A minha opinião é a de que estaremos muito próximos dessa possibilidade ser uma realidade. Acho que é um motivo de orgulho. E não só para os socialistas. Há um quadro negocial em curso [para os cargos europeus] neste momento. Acho que é importante ressalvar dois pontos. O primeiro é que António Costa não é só um socialista português, é um democrata convicto. E precisamos deles à frente das instituições europeias. Segundo, António Costa é uma figura muito respeitada no quadro dos diferentes chefes de Estado e chefes de Governo da UE. Significa isso que tem um capital político próprio, inerente às funções que desempenhou em Portugal, mas também às funções que desempenhou no próprio Conselho Europeu em diferentes quadros de negociação. Não esquecer que, enquanto Portugal assumiu a presidência rotativa do Conselho da União Europeia, António Costa permitiu que o Next Generation EU fosse revertido em legislação nacional em tempo recorde, em cerca de seis meses, ao invés dos dois anos que demora um processo destes. Nós conseguimos avançar com os fundos europeus de recuperação. Esse é um capital que agrega nas instituições europeias. O presidente do Conselho Europeu é a primeira figura política da UE. É a figura que tem o capital político e reveste-se da confiança dos diferentes responsáveis.
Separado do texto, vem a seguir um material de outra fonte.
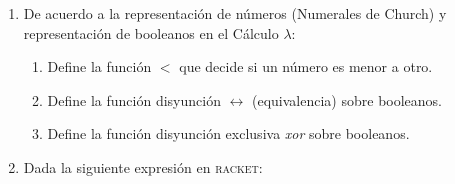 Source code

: \documentclass[letterpaper,11pt]{article}
\begin{document}
\begin{enumerate}
    \item De acuerdo a la representación de números (Numerales de Church) y 
    representación de booleanos en el Cálculo $\lambda$:
    \begin{enumerate}
        \item Define la función $<$ que decide si un número es menor a otro.

        \item Define la función disyunción $\leftrightarrow$ (equivalencia) 
        sobre booleanos.

        \item Define la función disyunción exclusiva \textit{xor} sobre 
        booleanos.
    \end{enumerate}

    \item Dada la siguiente expresión en \textsc{racket}:
\end{enumerate}
\end{document}
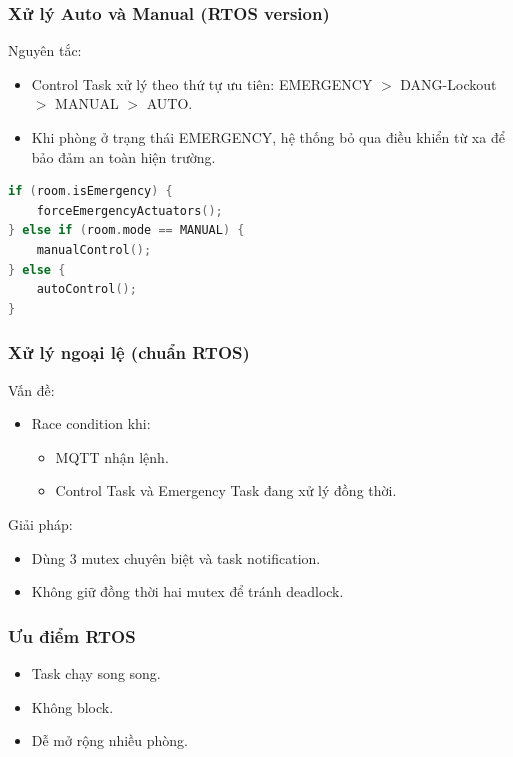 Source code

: \documentclass[../BTL_PTIT.tex]{subfiles}
\begin{document}
\subsubsection{Xử lý Auto và Manual (RTOS version)}
Nguyên tắc:
\begin{itemize}[label=\textbullet]
    \item Control Task xử lý theo thứ tự ưu tiên: EMERGENCY $>$ DANG-Lockout $>$ MANUAL $>$ AUTO.
    \item Khi phòng ở trạng thái EMERGENCY, hệ thống bỏ qua điều khiển từ xa để bảo đảm an toàn hiện trường.
\end{itemize}

\begin{lstlisting}[language=C]
if (room.isEmergency) {
    forceEmergencyActuators();
} else if (room.mode == MANUAL) {
    manualControl();
} else {
    autoControl();
}
\end{lstlisting}

\subsubsection{Xử lý ngoại lệ (chuẩn RTOS)}
Vấn đề:
\begin{itemize}[label=\textbullet]
    \item Race condition khi:
    \begin{itemize}[label=--]
        \item MQTT nhận lệnh.
        \item Control Task và Emergency Task đang xử lý đồng thời.
    \end{itemize}
\end{itemize}

Giải pháp:
\begin{itemize}[label=\textbullet]
    \item Dùng 3 mutex chuyên biệt và task notification.
    \item Không giữ đồng thời hai mutex để tránh deadlock.
\end{itemize}

\subsubsection{Ưu điểm RTOS}
\begin{itemize}[label=\textbullet]
    \item Task chạy song song.
    \item Không block.
    \item Dễ mở rộng nhiều phòng.
\end{itemize}
\end{document}
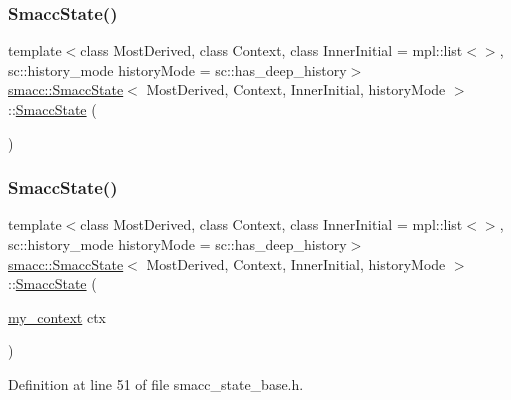 \subsubsection{\texorpdfstring{Smacc\+State()}{SmaccState()}\hspace{0.1cm}{\footnotesize\ttfamily [1/2]}}
{\footnotesize\ttfamily template$<$class Most\+Derived, class Context, class Inner\+Initial = mpl\+::list$<$$>$, sc\+::history\+\_\+mode history\+Mode = sc\+::has\+\_\+deep\+\_\+history$>$ \\
\hyperlink{classsmacc_1_1SmaccState}{smacc\+::\+Smacc\+State}$<$ Most\+Derived, Context, Inner\+Initial, history\+Mode $>$\+::\hyperlink{classsmacc_1_1SmaccState}{Smacc\+State} (\begin{DoxyParamCaption}{ }\end{DoxyParamCaption})\hspace{0.3cm}{\ttfamily [delete]}}

\mbox{\label{classsmacc_1_1SmaccState_adc225018fe91da47e6e9f1d20150b26a}} 
\subsubsection{\texorpdfstring{Smacc\+State()}{SmaccState()}\hspace{0.1cm}{\footnotesize\ttfamily [2/2]}}
{\footnotesize\ttfamily template$<$class Most\+Derived, class Context, class Inner\+Initial = mpl\+::list$<$$>$, sc\+::history\+\_\+mode history\+Mode = sc\+::has\+\_\+deep\+\_\+history$>$ \\
\hyperlink{classsmacc_1_1SmaccState}{smacc\+::\+Smacc\+State}$<$ Most\+Derived, Context, Inner\+Initial, history\+Mode $>$\+::\hyperlink{classsmacc_1_1SmaccState}{Smacc\+State} (\begin{DoxyParamCaption}\item[{\hyperlink{structsmacc_1_1SmaccState_1_1my__context}{my\+\_\+context}}]{ctx }\end{DoxyParamCaption})\hspace{0.3cm}{\ttfamily [inline]}}



Definition at line 51 of file smacc\+\_\+state\+\_\+base.\+h.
Acho que mais do que positivo para um país periférico como Portugal, é muito positivo para a UE, que enfrenta não só desafios externos mas também desafios internos muito próprios, do ponto de vista da salvaguarda da democracia.

E como devem ser encarados esses desafios?
O populismo resolve-se com democracia. Nasci depois do 25 de Abril, depois da queda do Muro de Berlim, mas, como muitas pessoas, estou a viver num tempo de enorme incerteza económica, social e institucional dos regimes democráticos que se encontram ameaçados. A resposta no Parlamento Europeu não deve ser diferente da resposta em qualquer instituição. Deve ser uma resposta democrática, onde as forças democráticas sufragadas pelos povos encontram pontos de consenso e de progresso em políticas concretas que ajudem as pessoas. Já falámos aqui do caso da indústria, e haveria outras políticas concretas a falar. Mas há um debate anterior a este, que é o da política mais geral. Na UE, decidimos ser convictamente europeus e democratas. Dentro deste quadro da defesa do projeto europeu, da defesa da democracia, devem estar todos os outros princípios. E, espero, não só pelo alarme crescente dos resultados da extrema-direita, mas também devido ao reforço de uma maioria progressista e de fortalecimento democrático da UE. Isto desde que as famílias políticas que se alinharam no anterior mandato tenham essa disponibilidade. Espero que o Parlamento responda ao populismo com uma democracia mais forte e com maior centralidade parlamentar. Afinal, o Parlamento Europeu é a única instituição diretamente eleita pelos cidadãos da Europa.

Quem é Bruno Gonçalves?

O mais jovem eurodeputado português tem 27 anos e é natural de Braga. É mestre em Engenharia Mecânica pela Universidade do Minho, e já foi líder da Juventude Socialista de Braga. Atualmente, ocupa o cargo de secretário-geral da União Internacional de Juventudes Socialistas, organização que conta com mais de 10 milhões de membros diretos ou indiretos. Em 2022, foi também eleito vice-presidente da Internacional Socialista. Durante a campanha, adotou uma posição clara quanto ao reconhecimento do Estado da Palestina, onde já esteve várias vezes.